§ EXERCISE INSTRUCTIONS
Entries follow. Return each line that contains the word "https".

§ DATASET EXCERPTS
━━━━━━━━━━━━━━━━

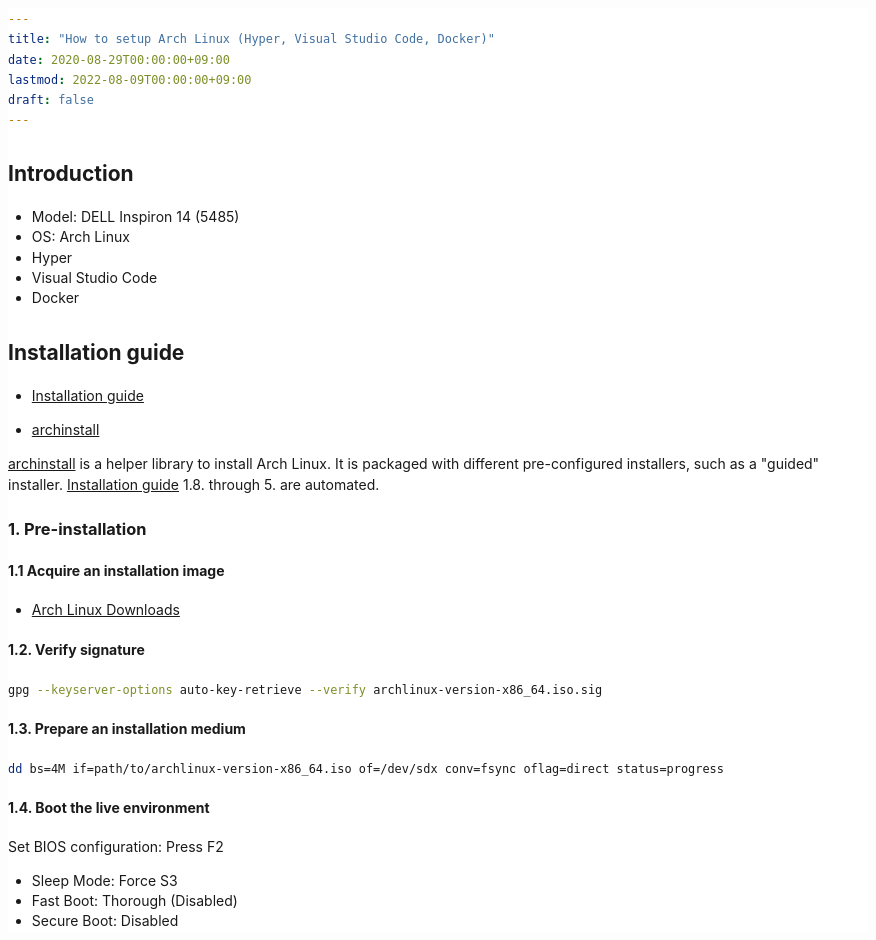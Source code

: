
 ```yaml
---
title: "How to setup Arch Linux (Hyper, Visual Studio Code, Docker)"
date: 2020-08-29T00:00:00+09:00
lastmod: 2022-08-09T00:00:00+09:00
draft: false
---
```


## Introduction

- Model: DELL Inspiron 14 (5485)
- OS: Arch Linux
- Hyper
- Visual Studio Code
- Docker

## Installation guide

- [Installation guide](https://wiki.archlinux.org/title/Installation_guide "Installation guide")

- [archinstall](https://wiki.archlinux.org/title/Archinstall "archinstall")

[archinstall](https://wiki.archlinux.org/title/Archinstall "archinstall") is a helper library to install Arch Linux. It is packaged with different pre-configured installers, such as a "guided" installer.
[Installation guide](https://wiki.archlinux.org/title/Installation_guide "Installation guide") 1.8. through 5. are automated.

### 1. Pre-installation

#### 1.1 Acquire an installation image

- [Arch Linux Downloads](https://www.archlinux.org/download/ "Arch Linux Downloads")

#### 1.2. Verify signature

```zsh
gpg --keyserver-options auto-key-retrieve --verify archlinux-version-x86_64.iso.sig
```

#### 1.3. Prepare an installation medium

```zsh
dd bs=4M if=path/to/archlinux-version-x86_64.iso of=/dev/sdx conv=fsync oflag=direct status=progress
```

#### 1.4. Boot the live environment

Set BIOS configuration: Press F2

- Sleep Mode: Force S3
- Fast Boot: Thorough (Disabled)
- Secure Boot: Disabled
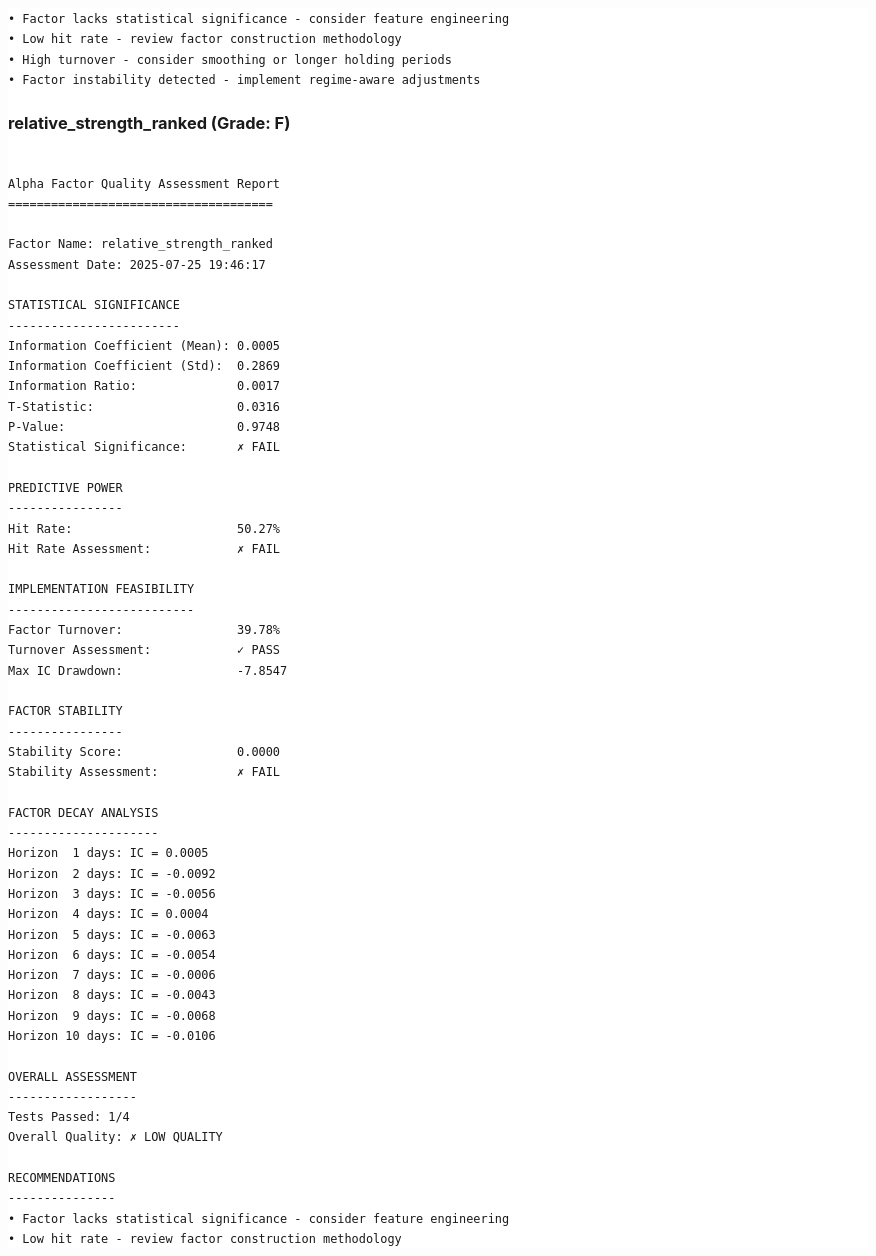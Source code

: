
 ```
• Factor lacks statistical significance - consider feature engineering
• Low hit rate - review factor construction methodology
• High turnover - consider smoothing or longer holding periods
• Factor instability detected - implement regime-aware adjustments
```

### relative_strength_ranked (Grade: F)

```

Alpha Factor Quality Assessment Report
=====================================

Factor Name: relative_strength_ranked
Assessment Date: 2025-07-25 19:46:17

STATISTICAL SIGNIFICANCE
------------------------
Information Coefficient (Mean): 0.0005
Information Coefficient (Std):  0.2869
Information Ratio:              0.0017
T-Statistic:                    0.0316
P-Value:                        0.9748
Statistical Significance:       ✗ FAIL

PREDICTIVE POWER
----------------
Hit Rate:                       50.27%
Hit Rate Assessment:            ✗ FAIL

IMPLEMENTATION FEASIBILITY
--------------------------
Factor Turnover:                39.78%
Turnover Assessment:            ✓ PASS
Max IC Drawdown:                -7.8547

FACTOR STABILITY
----------------
Stability Score:                0.0000
Stability Assessment:           ✗ FAIL

FACTOR DECAY ANALYSIS
---------------------
Horizon  1 days: IC = 0.0005
Horizon  2 days: IC = -0.0092
Horizon  3 days: IC = -0.0056
Horizon  4 days: IC = 0.0004
Horizon  5 days: IC = -0.0063
Horizon  6 days: IC = -0.0054
Horizon  7 days: IC = -0.0006
Horizon  8 days: IC = -0.0043
Horizon  9 days: IC = -0.0068
Horizon 10 days: IC = -0.0106

OVERALL ASSESSMENT
------------------
Tests Passed: 1/4
Overall Quality: ✗ LOW QUALITY

RECOMMENDATIONS
---------------
• Factor lacks statistical significance - consider feature engineering
• Low hit rate - review factor construction methodology
```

━━━━━━━━━━━━━━━━

§ FINISHED TASK
- [Installation guide](https://wiki.archlinux.org/title/Installation_guide "Installation guide")
- [archinstall](https://wiki.archlinux.org/title/Archinstall "archinstall")
[archinstall](https://wiki.archlinux.org/title/Archinstall "archinstall") is a helper library to install Arch Linux. It is packaged with different pre-configured installers, such as a "guided" installer.
[Installation guide](https://wiki.archlinux.org/title/Installation_guide "Installation guide") 1.8. through 5. are automated.
- [Arch Linux Downloads](https://www.archlinux.org/download/ "Arch Linux Downloads")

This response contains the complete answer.